China’s full circle back to ‘whether’
In the past 10 months, since November last year, the investor’s decision on China has done a fully circle – from not whether to invest but how to invest, back to not how but whether.
It was in November that the Chinese Government scuttled the US$37 billion IPO of Ant Group, the financial services affiliate of Alibaba. Since then, there have been several similar blunt-force moves to constrain the expansionist spirits of Chinese entrepreneurs, not the least being the banning of for-profit education, including tutoring, services for K-12 school children.
Xingdong Chen (‘X-D’), a managing director and Beijing-based chief China economist for BNP Paribas, told the AIST ASI conference (August 31) that analysing developments from a long-term perspective, China was addressing its five key problems on the way to becoming a “semi-developed” economy by 2035 and then a “developed economy” by 2050.
Under Xi Jinping as president, since 2013, China would better outline its policies for the transition at the 20th Congress of the Chinese Communist Party in 2022. “Xi has become a leveller,” X-D said. “The moves are playing to popular sentiment.”
The five main problems as seen by the Government were: housing; education; public healthcare; income disparity, “which will require a new growth model”; and, monopolies, which kill small business.
He said the IPO market in general would become more regulated, with a “national security check” done in sensitive industries such as technology. There would also be some industries, such as education that might not be investable any more. There would also be a return to public health care for the majority.
The high personal incomes of of entrepreneurs and some executives and entrepreneurs would be more closely scrutinized and the Government would shift from promoting mass consumption to a more micro approach of promoting select industries, such as climate-related companies.
But he said asset management would be a key for China to continue to open up going forward and there were still plenty of areas of growth to invest in for those that were aware of the policy risks.
“China is entering its second stage of growth. It’s eliminated poverty and entered the stage of affluence… The majority of corporate investors we see from the US, Europe and Japan, perhaps 60-80 per cent, are continuing to invest in China,” he said.
The conference session, shared with Geoff Raby, Australian economics consultant and former Australian Ambassador to China, coincided with the publication last week of a paper on the same subject, focusing on the new restrictions on technology companies, by Amundi Asset Management, Europe’s largest fund manager.
The recent rapid growth in private education has been technology driven, with the introduction of sophisticated online courses for all levels. However, Beijing has not touched the bigger tertiary education and foreign language segments of the market in its latest moves this year.
The Amundi paper, ‘Main Themes for Investing in Chinese Equity over the Summer and Beyond‘, notes that the regulatory clampdown has resulted in China underperforming both the MSCI Developed Markets and MSCI Emerging Markets indices following a strong performance last year.
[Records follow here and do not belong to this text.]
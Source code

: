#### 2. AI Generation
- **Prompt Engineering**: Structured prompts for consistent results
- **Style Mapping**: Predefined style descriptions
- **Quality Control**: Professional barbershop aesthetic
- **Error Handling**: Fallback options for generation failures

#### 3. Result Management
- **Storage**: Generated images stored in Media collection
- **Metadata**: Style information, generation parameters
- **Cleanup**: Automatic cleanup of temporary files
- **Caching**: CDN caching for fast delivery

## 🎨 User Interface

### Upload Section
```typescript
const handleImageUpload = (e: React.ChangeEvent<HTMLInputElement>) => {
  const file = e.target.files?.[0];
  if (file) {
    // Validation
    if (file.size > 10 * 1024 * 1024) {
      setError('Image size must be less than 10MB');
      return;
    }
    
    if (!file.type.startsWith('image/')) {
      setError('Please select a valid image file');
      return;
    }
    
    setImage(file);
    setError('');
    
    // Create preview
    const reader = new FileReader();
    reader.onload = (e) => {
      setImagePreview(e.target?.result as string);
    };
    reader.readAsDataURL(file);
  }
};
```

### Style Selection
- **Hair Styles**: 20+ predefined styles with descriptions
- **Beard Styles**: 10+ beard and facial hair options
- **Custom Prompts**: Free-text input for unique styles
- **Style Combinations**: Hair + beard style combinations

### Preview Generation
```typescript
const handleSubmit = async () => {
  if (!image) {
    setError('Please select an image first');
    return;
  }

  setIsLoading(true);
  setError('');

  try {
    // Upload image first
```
Restrictions on foreign listings and uncertainty ahead of the CPP’s 20th Congress could keep volatility high, Amundi says. “However, this short-term correction coupled with possible further weakness should prove healthy for the market in the medium term and could be seen as an opportunity for investors looking for sustainable returns.”
Amundi’s view is similar to that of BNP Paribas. Amundi’s paper says: “Despite recent turbulence, we remain constructive on the Chinese equity market over the long term. We think that recent weakness has opened up interesting opportunities. Investors could take advantage of the sell-off to increase their allocation to Chinese equity in global portfolios, with better entry points that could deliver positive returns over the medium term.
“We see compelling opportunities in China for selective investors, supported by the increasing geopolitical relevance of China globally, its economic power, its emerging middle class and the rising share of China in EM indices.”
Meanwhile, Geoff Raby said at the ASI conference that, from a geo-political perspective, Australia had to recognise that the game had shifted and had to conduct its diplomacy in a more challenging and nuanced world.
The US withdrawal from Afghanistan, was a sign that globalisation had peaked, revealing the failure of the US in military interventions, Raby said.
“And with the responses to covid-19 China showed that despite all its faults and weaknesses, China can still provide its citizens with safety and security compared with abstract issues such as human rights.”